The more a member is in credit (after all treaties are complied with, or things merely happen as each says he expects them to) the more readily he will expect treaties to be agreed and actual orders to be issued by camp members that improve his estimated utility. Conversely, the more in debit (after all treaties are complied with, and so on), the less readily he will expect treaties to be agreed and actual orders to be issued by camp members that improve his estimated utility. Similarly, the more credit a member has, the less would his selfish behaviour be tolerated; the more debit the more would his selfish behaviour be tolerated. A zero balance has neutral effect – it would be equivalent to a camp where cooperation is not worthwhile, except that in the latter case all the bounds would be at zero. Accounts should be assigned a proportion of their due credit and debit upon agreeing a treaty (the proportion being the estimated probability of it being fully complied with, which depends on trust), with the balance when actually done; the advance payment, and a penalty (equal to the expected loss due to the misinformation) reclaimed, being the expected cost of incomplete compliance (which may or may not be the same for different degrees of non-compliance).

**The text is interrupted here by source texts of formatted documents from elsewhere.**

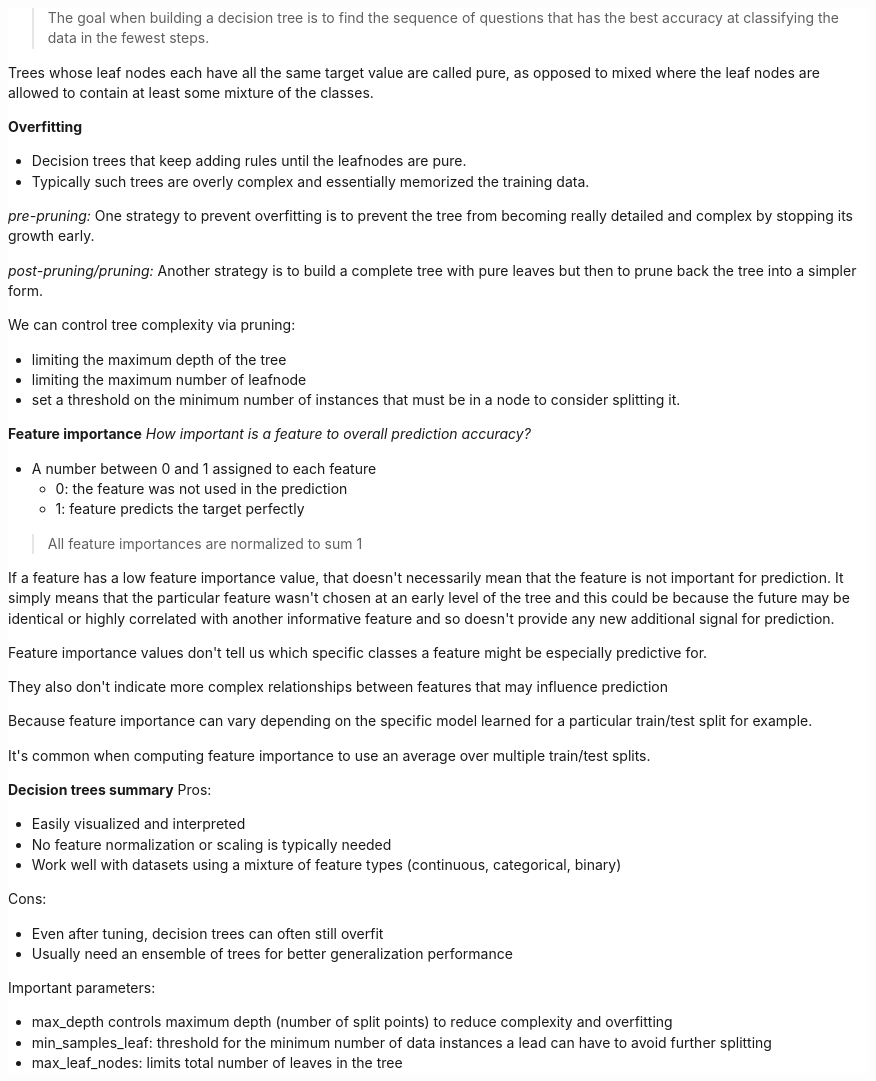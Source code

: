 > The goal when building a decision tree is to find the sequence of questions that has the best accuracy at classifying the data in the fewest steps.

Trees whose leaf nodes each have all the same target value are called pure, as opposed to mixed where the leaf nodes are allowed to contain at least some mixture of the classes.

**Overfitting**
- Decision trees that keep adding rules until the leafnodes are pure.
- Typically such trees are overly complex and essentially memorized the training data.

*pre-pruning:* One strategy to prevent overfitting is to prevent the tree from becoming really detailed and complex by stopping its growth early.

*post-pruning/pruning:* Another strategy is to build a complete tree with pure leaves but then to prune back the tree into a simpler form.

We can control tree complexity via pruning:
- limiting the maximum depth of the tree
- limiting the maximum number of leafnode
- set a threshold on the minimum number of instances that must be in a node to consider splitting it.

**Feature importance**
*How important is a feature to overall prediction accuracy?*
- A number between 0 and 1 assigned to each feature
    - 0: the feature was not used in the prediction
    - 1: feature predicts the target perfectly
> All feature importances are normalized to sum 1

If a feature has a low feature importance value, that doesn't necessarily mean that the feature is not important for prediction. It simply means that the particular feature wasn't chosen at an early level of the tree and this could be because the future may be identical or highly correlated with another informative feature and so doesn't provide any new additional signal for prediction.

Feature importance values don't tell us which specific classes a feature might be especially predictive for.

They also don't indicate more complex relationships between features that may influence prediction

Because feature importance can vary depending on the specific model learned for a particular train/test split for example.

It's common when computing feature importance to use an average over multiple train/test splits.

**Decision trees summary**
Pros:
- Easily visualized and interpreted
- No feature normalization or scaling is typically needed
- Work well with datasets using a mixture of feature types (continuous, categorical, binary)

Cons:
- Even after tuning, decision trees can often still overfit
- Usually need an ensemble of trees for better generalization performance

Important parameters:
- max_depth
  controls maximum depth (number of split points) to reduce complexity and overfitting
- min_samples_leaf:
  threshold for the minimum number of data instances a lead can have to avoid further splitting
- max_leaf_nodes: limits total number of leaves in the tree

Although any member would, naively, like to behave selfishly, he should expect more net gain by cooperating when it is expected to be viable. The bigger the total and individual bonds, and corresponding wider bounds, the bigger the tendency of all to cooperate, though the incentive would generally not the same for all. As the members with more credit (or less debit) have tended to act less selfishly, there is an incentive for others to get them into more debit (or less credit) – which they can do by tending to help them – and their beneficiaries will tend to feel free to accept the help, and less inclined to give more help until they get repaid.
The more credit (or less debit) a member has the more other members will tend to trust him and the more they will tend to allow him to go into debit in future and, more importantly, the bigger the possibilities for unapproved selfishness (and bigger risk) would be tolerated, thereby allowing a wider choice of deals, which should tend to improve opportunities for cooperation, albeit with more scope for a selfishness which may never be repaid (a stab being the most extreme form). (The trust of one power for another would be the sum of trust in all camps in which they are both present; trust would not be camp specific.)
The rate at which credit or debit affects member's actions is for each to judge, according to experience against typical, hence expected, opponents, in similar scenarios. The more tolerant the member, the greater his potential gains (due to wider choice of play by honourable members) and losses (due dishonourable members).